Ticketless – Via dei Mille, 4
In un fresco pomeriggio ferragostano, quando Torino diventa incantevole, mi sono soffermato sotto la lapide di via dei Mille 4.
La casa di Bruno Vasari, B.V., il destinatario della poesia di Levi forse
più nota (Ad ora incerta), da circa un anno porta una lapide. Per un lungo periodo questa casa ha custodito la memoria della deportazione, nel silenzio generale che la circondava. A Torino, e non solo a Torino, il deportato fino a tutti gli anni Settanta era guardato con lo sgomento con cui nella poesia di Coleridge si guarda il Vecchio Marinaio. Nella grande e accogliente casa di questo naufrago triestino, compagno di scuola di Stuparich, poeta, autore di un mémoir che precede di un anno Se questo è un uomo, convenivano le poche persone che avevano a cuore il ricordo della deportazione (senza aggettivi: erano tempi in cui non si facevano le sottigliezze di oggi fra deportati politici, razziali e internati militari). L’idea di una Giornata della Memoria non se la sognava nemmeno Furio Colombo, che pure era amico stretto di Vasari avendo entrambi lavorato in Rai.

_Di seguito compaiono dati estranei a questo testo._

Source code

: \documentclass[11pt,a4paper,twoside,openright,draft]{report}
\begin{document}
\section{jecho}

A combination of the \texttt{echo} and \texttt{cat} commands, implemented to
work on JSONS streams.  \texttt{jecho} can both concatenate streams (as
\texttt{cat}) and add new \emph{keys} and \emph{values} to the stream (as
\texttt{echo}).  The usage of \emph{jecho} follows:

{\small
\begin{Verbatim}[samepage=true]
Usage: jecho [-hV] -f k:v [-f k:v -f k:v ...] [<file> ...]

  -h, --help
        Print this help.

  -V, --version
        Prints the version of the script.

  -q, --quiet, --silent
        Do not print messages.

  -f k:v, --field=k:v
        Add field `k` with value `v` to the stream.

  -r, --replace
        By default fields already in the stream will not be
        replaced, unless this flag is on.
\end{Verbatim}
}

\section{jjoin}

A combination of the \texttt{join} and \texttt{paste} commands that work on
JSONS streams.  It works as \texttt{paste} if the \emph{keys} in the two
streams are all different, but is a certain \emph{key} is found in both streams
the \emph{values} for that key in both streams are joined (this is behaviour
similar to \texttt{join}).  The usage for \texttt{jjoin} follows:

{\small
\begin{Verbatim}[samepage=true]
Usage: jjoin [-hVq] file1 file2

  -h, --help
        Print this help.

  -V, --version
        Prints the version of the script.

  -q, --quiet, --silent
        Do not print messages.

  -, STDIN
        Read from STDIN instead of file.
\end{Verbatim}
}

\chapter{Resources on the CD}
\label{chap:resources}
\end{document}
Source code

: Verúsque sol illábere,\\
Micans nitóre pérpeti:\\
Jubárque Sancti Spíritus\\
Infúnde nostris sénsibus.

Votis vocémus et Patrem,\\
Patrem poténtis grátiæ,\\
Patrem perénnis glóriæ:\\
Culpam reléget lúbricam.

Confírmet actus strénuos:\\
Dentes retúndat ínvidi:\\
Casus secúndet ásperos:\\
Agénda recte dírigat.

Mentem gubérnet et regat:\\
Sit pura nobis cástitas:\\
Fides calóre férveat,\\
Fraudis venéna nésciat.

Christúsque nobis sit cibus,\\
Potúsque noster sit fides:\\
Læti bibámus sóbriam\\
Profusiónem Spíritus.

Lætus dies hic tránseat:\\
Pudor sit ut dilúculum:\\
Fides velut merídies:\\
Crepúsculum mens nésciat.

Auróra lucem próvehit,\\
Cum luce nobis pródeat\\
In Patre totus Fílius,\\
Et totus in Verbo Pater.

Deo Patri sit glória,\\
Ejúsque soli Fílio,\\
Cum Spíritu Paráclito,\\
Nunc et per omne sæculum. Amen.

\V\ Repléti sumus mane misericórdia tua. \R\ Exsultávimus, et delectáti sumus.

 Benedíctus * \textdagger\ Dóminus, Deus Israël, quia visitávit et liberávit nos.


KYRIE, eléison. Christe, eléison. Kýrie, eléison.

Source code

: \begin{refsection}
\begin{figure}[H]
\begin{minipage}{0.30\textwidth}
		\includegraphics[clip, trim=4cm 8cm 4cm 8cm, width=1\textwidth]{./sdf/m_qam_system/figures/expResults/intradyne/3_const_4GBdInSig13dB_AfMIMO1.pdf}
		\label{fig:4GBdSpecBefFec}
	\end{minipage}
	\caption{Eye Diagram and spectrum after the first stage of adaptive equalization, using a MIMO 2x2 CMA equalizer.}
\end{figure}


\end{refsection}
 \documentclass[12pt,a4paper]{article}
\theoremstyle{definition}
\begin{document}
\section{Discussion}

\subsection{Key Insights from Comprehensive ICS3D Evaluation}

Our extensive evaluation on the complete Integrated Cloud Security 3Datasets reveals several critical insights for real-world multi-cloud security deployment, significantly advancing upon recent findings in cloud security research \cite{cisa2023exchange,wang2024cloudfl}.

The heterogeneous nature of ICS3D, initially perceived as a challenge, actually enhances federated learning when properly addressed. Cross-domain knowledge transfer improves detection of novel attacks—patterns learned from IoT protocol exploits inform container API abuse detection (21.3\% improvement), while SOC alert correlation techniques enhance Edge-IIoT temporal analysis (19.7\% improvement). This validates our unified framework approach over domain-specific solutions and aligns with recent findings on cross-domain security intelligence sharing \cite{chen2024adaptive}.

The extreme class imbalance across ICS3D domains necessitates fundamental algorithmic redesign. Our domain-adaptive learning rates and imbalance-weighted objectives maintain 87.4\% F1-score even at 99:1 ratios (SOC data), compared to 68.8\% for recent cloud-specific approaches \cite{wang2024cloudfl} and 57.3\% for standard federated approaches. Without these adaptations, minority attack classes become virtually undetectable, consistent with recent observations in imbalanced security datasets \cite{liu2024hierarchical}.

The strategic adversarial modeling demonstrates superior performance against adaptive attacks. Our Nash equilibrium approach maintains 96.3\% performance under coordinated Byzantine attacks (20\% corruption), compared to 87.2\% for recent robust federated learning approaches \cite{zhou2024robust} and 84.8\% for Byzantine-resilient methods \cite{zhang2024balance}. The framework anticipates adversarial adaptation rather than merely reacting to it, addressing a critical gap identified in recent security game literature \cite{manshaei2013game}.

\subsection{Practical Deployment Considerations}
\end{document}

Non si passa sotto una casa carica di dolci ricordi, senza prendere un impegno per domani. Cercando di non lasciarmi sopraffare dalla nostalgia, guardando in su, verso il quarto piano del palazzo, mi è venuta in mente una cosa. La memoria di B. V. oggi ci può servire per un’altra battaglia della memoria, nuova, non meno urgente dell’altra. Salvare Primo Levi da se stesso, dal pericolo della retorica che lo avvolge, dalla lettura agiografica dei suoi libri, un pericolo che avverto da tempo. Vorrei non essere il solo ad avvertire il problema. Come tutti gli essere umani Levi qualche volta può aver detto delle cose sbagliate o discutibili. Come per Omero, si potrà pur dire, senza pericolo di essere scomunicati, per Levi, che ogni tanto dormitat? C’è in giro il rischio dell’ipse dixit.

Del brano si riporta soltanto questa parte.